=== Entries shown ===
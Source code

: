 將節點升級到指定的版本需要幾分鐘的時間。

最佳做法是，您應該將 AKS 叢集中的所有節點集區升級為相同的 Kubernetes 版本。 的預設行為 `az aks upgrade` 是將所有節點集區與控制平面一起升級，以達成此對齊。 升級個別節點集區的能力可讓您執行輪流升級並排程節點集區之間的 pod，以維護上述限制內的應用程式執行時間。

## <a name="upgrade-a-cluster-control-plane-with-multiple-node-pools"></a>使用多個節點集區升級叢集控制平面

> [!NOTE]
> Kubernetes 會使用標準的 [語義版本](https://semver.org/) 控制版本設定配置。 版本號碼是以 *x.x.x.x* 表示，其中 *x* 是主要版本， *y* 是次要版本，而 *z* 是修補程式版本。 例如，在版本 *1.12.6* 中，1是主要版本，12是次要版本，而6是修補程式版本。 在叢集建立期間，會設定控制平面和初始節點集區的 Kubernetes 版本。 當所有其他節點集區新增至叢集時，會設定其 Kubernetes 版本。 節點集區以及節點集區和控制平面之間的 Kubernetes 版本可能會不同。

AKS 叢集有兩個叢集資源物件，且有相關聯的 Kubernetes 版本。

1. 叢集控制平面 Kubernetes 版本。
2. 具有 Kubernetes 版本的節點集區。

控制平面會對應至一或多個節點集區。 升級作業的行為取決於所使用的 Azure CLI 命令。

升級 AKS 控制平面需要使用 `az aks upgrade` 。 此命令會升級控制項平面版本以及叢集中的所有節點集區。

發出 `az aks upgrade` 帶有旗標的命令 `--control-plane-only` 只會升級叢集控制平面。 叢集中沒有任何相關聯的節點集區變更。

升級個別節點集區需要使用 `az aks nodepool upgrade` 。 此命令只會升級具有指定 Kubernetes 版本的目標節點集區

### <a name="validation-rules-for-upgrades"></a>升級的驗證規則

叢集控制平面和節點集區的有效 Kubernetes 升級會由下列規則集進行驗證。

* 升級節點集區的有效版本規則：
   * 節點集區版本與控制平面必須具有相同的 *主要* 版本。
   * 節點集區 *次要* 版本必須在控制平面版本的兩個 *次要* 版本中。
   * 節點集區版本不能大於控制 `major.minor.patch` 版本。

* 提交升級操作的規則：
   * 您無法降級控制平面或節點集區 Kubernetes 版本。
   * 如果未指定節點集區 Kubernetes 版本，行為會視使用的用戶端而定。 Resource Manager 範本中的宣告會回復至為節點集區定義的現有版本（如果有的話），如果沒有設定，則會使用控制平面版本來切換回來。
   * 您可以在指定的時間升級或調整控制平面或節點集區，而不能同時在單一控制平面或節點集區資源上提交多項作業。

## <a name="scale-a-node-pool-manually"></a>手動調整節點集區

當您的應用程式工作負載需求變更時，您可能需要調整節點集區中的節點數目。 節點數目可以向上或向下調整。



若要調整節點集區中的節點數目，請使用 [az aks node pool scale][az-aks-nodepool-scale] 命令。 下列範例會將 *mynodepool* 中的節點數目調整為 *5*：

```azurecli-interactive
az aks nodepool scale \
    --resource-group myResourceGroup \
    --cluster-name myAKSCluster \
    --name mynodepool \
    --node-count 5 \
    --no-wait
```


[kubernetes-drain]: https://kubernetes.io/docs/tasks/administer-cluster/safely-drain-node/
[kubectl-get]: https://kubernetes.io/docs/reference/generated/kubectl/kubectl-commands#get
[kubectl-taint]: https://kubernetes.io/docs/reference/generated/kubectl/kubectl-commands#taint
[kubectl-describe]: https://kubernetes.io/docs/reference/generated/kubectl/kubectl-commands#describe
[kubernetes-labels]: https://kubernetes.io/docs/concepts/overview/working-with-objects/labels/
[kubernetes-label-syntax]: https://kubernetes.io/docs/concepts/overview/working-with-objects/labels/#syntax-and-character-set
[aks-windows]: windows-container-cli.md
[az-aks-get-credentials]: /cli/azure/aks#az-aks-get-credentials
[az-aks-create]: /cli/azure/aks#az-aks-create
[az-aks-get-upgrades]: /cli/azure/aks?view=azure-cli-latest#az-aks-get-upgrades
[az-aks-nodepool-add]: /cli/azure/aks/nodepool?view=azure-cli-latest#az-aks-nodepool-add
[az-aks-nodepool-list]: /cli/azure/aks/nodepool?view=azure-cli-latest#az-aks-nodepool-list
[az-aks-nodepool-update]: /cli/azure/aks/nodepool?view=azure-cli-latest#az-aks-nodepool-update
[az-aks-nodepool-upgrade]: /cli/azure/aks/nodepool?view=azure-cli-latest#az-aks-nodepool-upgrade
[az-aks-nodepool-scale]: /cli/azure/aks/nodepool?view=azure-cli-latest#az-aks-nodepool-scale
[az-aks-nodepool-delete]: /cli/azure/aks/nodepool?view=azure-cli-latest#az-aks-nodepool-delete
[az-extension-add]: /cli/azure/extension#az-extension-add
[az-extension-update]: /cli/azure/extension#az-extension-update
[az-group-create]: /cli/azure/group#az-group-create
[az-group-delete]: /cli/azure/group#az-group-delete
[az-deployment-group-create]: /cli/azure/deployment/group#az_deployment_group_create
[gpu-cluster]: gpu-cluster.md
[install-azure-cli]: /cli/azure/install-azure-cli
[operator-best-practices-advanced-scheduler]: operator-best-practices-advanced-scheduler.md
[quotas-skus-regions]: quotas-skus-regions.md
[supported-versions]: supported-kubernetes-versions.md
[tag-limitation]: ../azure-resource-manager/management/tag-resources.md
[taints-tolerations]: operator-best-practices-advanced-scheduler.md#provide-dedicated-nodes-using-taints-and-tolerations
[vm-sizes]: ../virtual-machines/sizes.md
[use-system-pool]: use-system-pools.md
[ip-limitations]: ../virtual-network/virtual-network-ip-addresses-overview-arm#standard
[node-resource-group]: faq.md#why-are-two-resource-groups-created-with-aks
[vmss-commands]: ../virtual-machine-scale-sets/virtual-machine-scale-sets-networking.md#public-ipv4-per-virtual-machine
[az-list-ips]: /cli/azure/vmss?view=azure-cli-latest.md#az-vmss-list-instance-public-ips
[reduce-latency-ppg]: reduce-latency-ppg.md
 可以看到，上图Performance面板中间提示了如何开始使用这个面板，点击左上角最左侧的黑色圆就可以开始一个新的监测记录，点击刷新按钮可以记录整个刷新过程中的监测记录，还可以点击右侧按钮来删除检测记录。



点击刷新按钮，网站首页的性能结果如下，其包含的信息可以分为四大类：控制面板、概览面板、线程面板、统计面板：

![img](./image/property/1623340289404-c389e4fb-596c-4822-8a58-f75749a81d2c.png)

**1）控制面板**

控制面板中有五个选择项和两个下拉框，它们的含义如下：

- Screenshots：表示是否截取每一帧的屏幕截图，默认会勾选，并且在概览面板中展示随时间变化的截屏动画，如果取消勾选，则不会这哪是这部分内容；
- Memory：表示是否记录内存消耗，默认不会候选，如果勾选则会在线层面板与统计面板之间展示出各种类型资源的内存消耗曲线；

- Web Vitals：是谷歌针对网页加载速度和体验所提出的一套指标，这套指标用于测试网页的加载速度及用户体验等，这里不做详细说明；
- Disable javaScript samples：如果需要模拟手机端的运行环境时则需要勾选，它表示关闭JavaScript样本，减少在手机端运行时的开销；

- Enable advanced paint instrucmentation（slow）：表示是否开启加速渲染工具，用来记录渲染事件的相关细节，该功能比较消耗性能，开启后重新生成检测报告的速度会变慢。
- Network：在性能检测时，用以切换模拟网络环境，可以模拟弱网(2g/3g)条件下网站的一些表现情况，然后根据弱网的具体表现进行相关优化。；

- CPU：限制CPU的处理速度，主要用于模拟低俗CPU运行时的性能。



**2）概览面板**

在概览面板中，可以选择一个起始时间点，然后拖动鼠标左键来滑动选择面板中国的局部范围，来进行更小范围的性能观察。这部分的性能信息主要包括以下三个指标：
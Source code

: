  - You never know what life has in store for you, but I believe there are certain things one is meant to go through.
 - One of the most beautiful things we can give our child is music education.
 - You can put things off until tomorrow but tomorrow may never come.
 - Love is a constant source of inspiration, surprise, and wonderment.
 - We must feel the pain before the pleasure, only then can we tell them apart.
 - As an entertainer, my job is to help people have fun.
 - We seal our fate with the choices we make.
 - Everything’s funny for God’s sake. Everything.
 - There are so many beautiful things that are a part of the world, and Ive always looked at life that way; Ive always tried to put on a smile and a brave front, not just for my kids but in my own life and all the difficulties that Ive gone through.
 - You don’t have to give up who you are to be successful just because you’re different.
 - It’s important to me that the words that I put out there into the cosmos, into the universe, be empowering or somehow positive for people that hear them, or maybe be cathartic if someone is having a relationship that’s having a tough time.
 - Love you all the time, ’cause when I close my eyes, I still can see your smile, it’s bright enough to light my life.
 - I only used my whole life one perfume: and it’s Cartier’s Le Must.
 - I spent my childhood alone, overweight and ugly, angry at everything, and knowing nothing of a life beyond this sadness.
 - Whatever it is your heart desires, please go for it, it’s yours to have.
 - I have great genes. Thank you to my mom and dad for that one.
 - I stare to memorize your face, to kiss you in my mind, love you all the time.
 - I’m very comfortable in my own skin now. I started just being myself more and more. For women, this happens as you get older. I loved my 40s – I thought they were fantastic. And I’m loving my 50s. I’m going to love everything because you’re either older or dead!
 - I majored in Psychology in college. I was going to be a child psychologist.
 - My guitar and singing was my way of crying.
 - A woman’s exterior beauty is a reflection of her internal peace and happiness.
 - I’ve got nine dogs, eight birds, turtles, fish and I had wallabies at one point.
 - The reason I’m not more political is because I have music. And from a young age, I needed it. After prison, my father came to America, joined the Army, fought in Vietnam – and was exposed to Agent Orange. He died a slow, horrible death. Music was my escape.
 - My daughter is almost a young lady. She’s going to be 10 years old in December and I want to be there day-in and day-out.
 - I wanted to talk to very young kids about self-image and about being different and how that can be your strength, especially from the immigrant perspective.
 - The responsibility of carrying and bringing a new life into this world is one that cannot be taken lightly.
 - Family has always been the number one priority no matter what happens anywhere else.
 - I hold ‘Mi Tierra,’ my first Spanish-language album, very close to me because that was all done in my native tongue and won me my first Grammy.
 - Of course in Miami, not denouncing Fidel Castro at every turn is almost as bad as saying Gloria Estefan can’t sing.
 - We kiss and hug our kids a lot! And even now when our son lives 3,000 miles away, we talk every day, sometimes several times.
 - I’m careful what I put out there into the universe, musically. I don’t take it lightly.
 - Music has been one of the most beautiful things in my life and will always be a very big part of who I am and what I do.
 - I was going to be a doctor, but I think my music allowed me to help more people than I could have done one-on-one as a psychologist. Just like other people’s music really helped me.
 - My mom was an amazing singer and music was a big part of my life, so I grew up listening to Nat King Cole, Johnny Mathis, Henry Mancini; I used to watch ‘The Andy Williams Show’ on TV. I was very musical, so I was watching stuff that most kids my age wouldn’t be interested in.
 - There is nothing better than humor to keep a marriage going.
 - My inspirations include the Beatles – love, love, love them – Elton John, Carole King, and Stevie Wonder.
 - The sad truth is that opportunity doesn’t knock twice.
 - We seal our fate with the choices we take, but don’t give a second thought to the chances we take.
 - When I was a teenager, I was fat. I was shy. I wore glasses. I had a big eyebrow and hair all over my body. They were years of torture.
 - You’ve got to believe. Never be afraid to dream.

=== Exercise description ===
Please copy, exactly as written, every line in the listing above from the line with "- I stare to" up to and including the line with "- I’ve got nine".

=== Your solution ===
 - I stare to memorize your face, to kiss you in my mind, love you all the time.
 - I’m very comfortable in my own skin now. I started just being myself more and more. For women, this happens as you get older. I loved my 40s – I thought they were fantastic. And I’m loving my 50s. I’m going to love everything because you’re either older or dead!
 - I majored in Psychology in college. I was going to be a child psychologist.
 - My guitar and singing was my way of crying.
 - A woman’s exterior beauty is a reflection of her internal peace and happiness.
 - I’ve got nine dogs, eight birds, turtles, fish and I had wallabies at one point.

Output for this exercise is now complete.